Input/output buffers can be filled and flushed by other components of the device using streams that are handled internally by a DMA. In order to simplify kernel addressing, the user may require the data to be stored in a specific way in the data memory. For instance, a tensor transposition might be needed to simplify matrix multiplication at the kernel level. You can define specific access patterns for this type of memory.
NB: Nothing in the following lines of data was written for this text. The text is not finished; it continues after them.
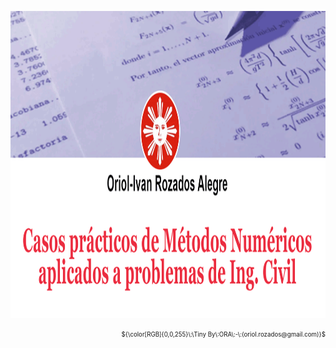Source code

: 
<p align='center'><img src="src/assets/img/logo.gif" style="width:32cm;height:13cm" alt="Volumenes" /></p>
<p align='right'><sub><sup>${\color[RGB]{0,0,255}\:\Tiny By\:ORA\:-\:(oriol.rozados@gmail.com)}$</sup></sub></p>

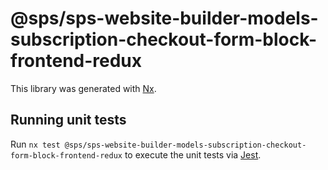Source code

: # @sps/sps-website-builder-models-subscription-checkout-form-block-frontend-redux

This library was generated with [Nx](https://nx.dev).

## Running unit tests

Run `nx test @sps/sps-website-builder-models-subscription-checkout-form-block-frontend-redux` to execute the unit tests via [Jest](https://jestjs.io).
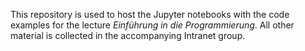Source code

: This repository is used to host the Jupyter notebooks with the code examples for the lecture *Einführung in die Programmierung*. All other material is collected in the accompanying Intranet group.
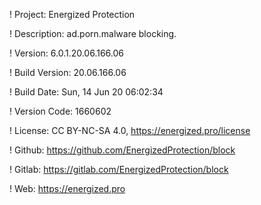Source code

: ! Project: Energized Protection

! Description: ad.porn.malware blocking.

! Version: 6.0.1.20.06.166.06

! Build Version: 20.06.166.06

! Build Date: Sun, 14 Jun 20 06:02:34

! Version Code: 1660602

! License: CC BY-NC-SA 4.0, https://energized.pro/license

! Github: https://github.com/EnergizedProtection/block

! Gitlab: https://gitlab.com/EnergizedProtection/block


! Web: https://energized.pro
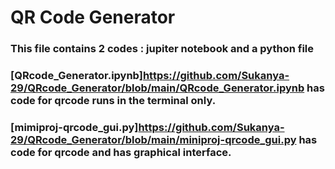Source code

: # QR Code Generator <br>
### This file contains 2 codes : jupiter notebook and a python file 
### [QRcode_Generator.ipynb]<https://github.com/Sukanya-29/QRcode_Generator/blob/main/QRcode_Generator.ipynb> has code for qrcode runs in the terminal only. 
### [mimiproj-qrcode_gui.py]<https://github.com/Sukanya-29/QRcode_Generator/blob/main/miniproj-qrcode_gui.py> has code for qrcode and has graphical interface.

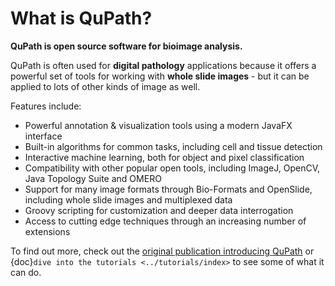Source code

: # What is QuPath?

**QuPath is open source software for bioimage analysis.**

QuPath is often used for **digital pathology** applications because it offers a powerful set of tools for working with **whole slide images** - but it can be applied to lots of other kinds of image as well.

Features include:

- Powerful annotation & visualization tools using a modern JavaFX interface
- Built-in algorithms for common tasks, including cell and tissue detection
- Interactive machine learning, both for object and pixel classification
- Compatibility with other popular open tools, including ImageJ, OpenCV, Java Topology Suite and OMERO
- Support for many image formats through Bio-Formats and OpenSlide, including whole slide images and multiplexed data
- Groovy scripting for customization and deeper data interrogation
- Access to cutting edge techniques through an increasing number of extensions

To find out more, check out the [original publication introducing QuPath](https://doi.org/10.1038/s41598-017-17204-5) or {doc}`dive into the tutorials <../tutorials/index>` to see some of what it can do.
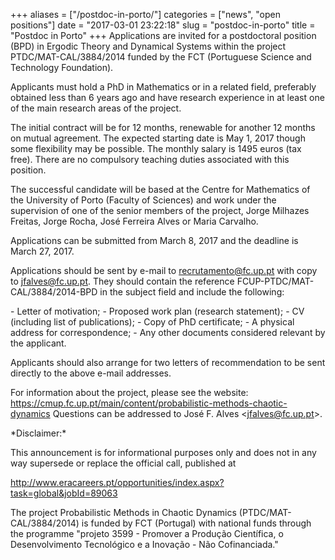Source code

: +++
aliases = ["/postdoc-in-porto/"]
categories = ["news", "open positions"]
date = "2017-03-01 23:22:18"
slug = "postdoc-in-porto"
title = "Postdoc in Porto"
+++
Applications are invited for a postdoctoral position (BPD) in Ergodic
Theory and Dynamical Systems within the project PTDC/MAT-CAL/3884/2014
funded by the FCT (Portuguese Science and Technology Foundation).

Applicants must hold a PhD in Mathematics or in a related field,
preferably obtained less than 6 years ago and have research experience
in at least one of the main research areas of the project.

The initial contract will be for 12 months, renewable for another 12
months on mutual agreement. The expected starting date is <span
class="aBn" tabindex="0" term="goog_1395295815"><span class="aQJ">May
1</span></span>, 2017 though some flexibility may be possible. The
monthly salary is 1495 euros (tax free). There are no compulsory
teaching duties associated with this position.

The successful candidate will be based at the Centre for Mathematics of
the University of Porto (Faculty of Sciences) and work under the
supervision of one of the senior members of the project, Jorge Milhazes
Freitas, Jorge Rocha, José Ferreira Alves or Maria Carvalho.

Applications can be submitted from <span class="aBn" tabindex="0"
term="goog_1395295816"><span class="aQJ">March 8, 2017</span></span> and
the deadline is <span class="aBn" tabindex="0"
term="goog_1395295817"><span class="aQJ">March 27, 2017</span></span>.

Applications should be sent by e-mail to <recrutamento@fc.up.pt> with
copy to <jfalves@fc.up.pt>. They should contain the reference
FCUP-PTDC/MAT-CAL/3884/2014-BPD in the subject field and include the
following:

\- Letter of motivation; - Proposed work plan (research statement); - CV
(including list of publications); - Copy of PhD certificate; - A
physical address for correspondence; - Any other documents considered
relevant by the applicant.

Applicants should also arrange for two letters of recommendation to be
sent directly to the above e-mail addresses.

For information about the project, please see the website:
<https://cmup.fc.up.pt/main/content/probabilistic-methods-chaotic-dynamics>
Questions can be addressed to José F. Alves &lt;<jfalves@fc.up.pt>&gt;.

\*Disclaimer:\*

This announcement is for informational purposes only and does not in any
way supersede or replace the official call, published at

<http://www.eracareers.pt/opportunities/index.aspx?task=global&jobId=89063>

The project Probabilistic Methods in Chaotic Dynamics
(PTDC/MAT-CAL/3884/2014) is funded by FCT (Portugal) with national funds
through the programme "projeto 3599 - Promover a Produção Científica, o
Desenvolvimento Tecnológico e a Inovação - Não Cofinanciada."

 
Defining tiling parameters enables flexible addressing for local memories.
The code snippet demonstrates the API for utilizing the AI Engine data memory to perform a matrix multiplication where matrix B has been transposed:
class MatrixMultiply : public graph {
public:
input_port inA,inB;
output_port outC;
kernel MatMult;
MatrixMultiply() {
// kernel
MatMult = kernel::create(ClassicMatMult);
source(MatMult) = "src/matmult.cpp";
runtime<ratio>(MatMult) = 0.9;
// Connect Input A to MatMult Kernel
connect(inA, MatMult.in[0]);
dimensions(MatMult.in[0]) = {NColsA,NRowsA};
// Connect Input B to MatMult Kernel
connect(inB, MatMult.in[1]);
dimensions(MatMult.in[1]) = {NRowsB,NColsB};
/* tiling parameters to transpose matrix */
write_access(MatMult.in[1]) = adf::tiling(...);
// Connect MatMult Kernel to Output
connect(MatMult.out[0],outC);
dimensions(MatMult.out[0]) = {NColsC,NRowsC};
};
};
dimensions(MatMult.in[0]) = {NColsA,NRowsA};
This size definition can also be set directly within the kernel.